The next big thing in design will be when someone goes off the tracks. I can’t wait. And I hope they invite me. A lot of design at the moment is very understated, almost like 1950s stuff.
An indulgence I would never forgo is my morning espresso. I’ve gone to great efforts to get it right. Espresso is not an extraction; it’s an infusion. I buy coffee by a Milanese roaster named Portioli and now I have a commercial machine, a Faema E61 Legend. It’s a reproduction of a 1960 machine and it’s completely manual. I’m a purist. Portioli coffee, from £4/100g, from teacoffeeonline.co.uk; faema.com
The artists whose work I would collect if I could are William Wiley and Tom Knechtel.
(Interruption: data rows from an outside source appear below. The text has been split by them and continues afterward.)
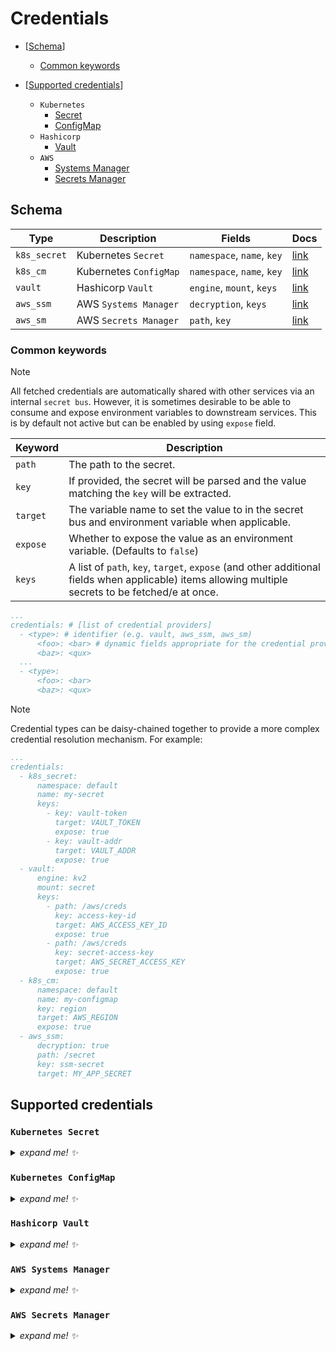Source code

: # Credentials

* [[Schema](#schema)]
    * [Common keywords](#common-keywords)

* [[Supported credentials](#supported-credentials)]
    * `Kubernetes`
        * [Secret](#kubernetes-secret)
        * [ConfigMap](#kubernetes-configmap)
    * `Hashicorp`
        * [Vault](#hashicorp-vault)
    * `AWS`
        * [Systems Manager](#aws-systems-manager)
        * [Secrets Manager](#aws-secrets-manager)

## Schema

| Type         | Description            | Fields                     | Docs                   |
|--------------|------------------------|----------------------------|------------------------|
| `k8s_secret` | Kubernetes `Secret`    | `namespace`, `name`, `key` | [link](#K8S_SECRET.md) |
| `k8s_cm`     | Kubernetes `ConfigMap` | `namespace`, `name`, `key` | [link](#K8S_CM.md)     |
| `vault`      | Hashicorp `Vault`      | `engine`, `mount`, `keys`  | [link](#VAULT.md)      |
| `aws_ssm`    | AWS `Systems Manager`  | `decryption`, `keys`       | [link](#SSM.md)        |
| `aws_sm`     | AWS `Secrets Manager`  | `path`, `key`              | [link](#SM.md)         |

### Common keywords

> [!NOTE]
> All fetched credentials are automatically shared with other services via an internal `secret bus`.
> However, it is sometimes desirable to be able to consume and expose environment variables to downstream services.
> This is by default not active but can be enabled by using `expose` field.

| Keyword  | Description                                                                                                                                        |
|----------|----------------------------------------------------------------------------------------------------------------------------------------------------|
| `path`   | The path to the secret.                                                                                                                            |
| `key`    | If provided, the secret will be parsed and the value matching the `key` will be extracted.                                                         |
| `target` | The variable name to set the value to in the secret bus and environment variable when applicable.                                                  |
| `expose` | Whether to expose the value as an environment variable. (Defaults to `false`)                                                                      |
| `keys`   | A list of `path`, `key`, `target`, `expose` (and other additional fields when applicable) items allowing multiple secrets to be fetched/e at once. |

```yaml
...
credentials: # [list of credential providers]
  - <type>: # identifier (e.g. vault, aws_ssm, aws_sm)
      <foo>: <bar> # dynamic fields appropriate for the credential provider
      <baz>: <qux>
  ...
  - <type>:
      <foo>: <bar>
      <baz>: <qux> 
```

> [!NOTE]  
> Credential types can be daisy-chained together to provide a more complex credential resolution mechanism.
> For example:
> ```yaml
> ...
> credentials:
>   - k8s_secret:
>       namespace: default
>       name: my-secret
>       keys:
>         - key: vault-token
>           target: VAULT_TOKEN
>           expose: true
>         - key: vault-addr
>           target: VAULT_ADDR
>           expose: true
>   - vault:
>       engine: kv2
>       mount: secret
>       keys:
>         - path: /aws/creds
>           key: access-key-id
>           target: AWS_ACCESS_KEY_ID
>           expose: true
>         - path: /aws/creds
>           key: secret-access-key
>           target: AWS_SECRET_ACCESS_KEY
>           expose: true
>   - k8s_cm:
>       namespace: default
>       name: my-configmap
>       key: region
>       target: AWS_REGION
>       expose: true
>   - aws_ssm:
>       decryption: true
>       path: /secret
>       key: ssm-secret
>       target: MY_APP_SECRET
> ```

## Supported credentials

### `Kubernetes Secret`

<details>
    <summary><i>expand me! ✨</i></summary>

```yaml
...
credentials:
  - k8s_secret:
      namespace: default
      name: my-secret
      key: secret
      target: MY_SECRET
      expose: true
```

</details>

### `Kubernetes ConfigMap`

<details>
    <summary><i>expand me! ✨</i></summary>

```yaml
...
credentials:
  - k8s_cm:
      namespace: default
      name: my-secret
      key: secret
      target: MY_SECRET
      expose: true
```

</details>

### `Hashicorp Vault`

<details>
    <summary><i>expand me! ✨</i></summary>

```yaml
...
credentials:
  - vault:
      # address: <value> # Defaults to VAULT_ADDR - @TODO(paulo) WIP
      # token_var: <var> # Defaults to VAULT_TOKEN - @TODO(paulo) WIP
      engine: kv2
      mount: secret
      keys:
        - path: /path
          key: user
          target: MY_USER
          expose: true
        - path: /path
          key: secret
    target: MY_SECRET
```

</details>

### `AWS Systems Manager`

<details> 
    <summary><i>expand me! ✨</i></summary>

```yaml
...
credentials:
  - aws_ssm:
      decryption: true
      keys:
        - path: /path
          key: user
          target: MY_USER
        - path: /path
          key: secret
          target: MY_SECRET
```

</details>

### `AWS Secrets Manager`

<details> 
    <summary><i>expand me! ✨</i></summary>

```yaml
...
credentials:
  - aws_sm:
      path: /path
      key: secret
      target: MY_SECRET
```

</details>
Nobody’s heard of them but I love their work. But then again, I wouldn’t mind having a Calder. A Miró? Especially an early Miró – even a late Miró. Or a Picabia? That would be unbelievable.
My favourite room in my house is the bathroom, because it is the overthrow of one’s puritanical impulses. My bathroom now is miniature, like a boat, but if I were to build a house, the bathroom would be the centrepiece from which the rest of the design flowed. I’ve seen my dream bathroom at a house just down the way. It was on the third floor so that you could see all the way up to the San Gabriel mountains – and there was no wall. Admittedly the building wasn’t finished. Now there’s a large glass window – and it’s still really good, but...
If I weren’t doing what I do, I would chuck it all in and become somebody’s assistant. Back to sweeping. My wife said to me once, “You’re just lucky to be doing what you’re doing.”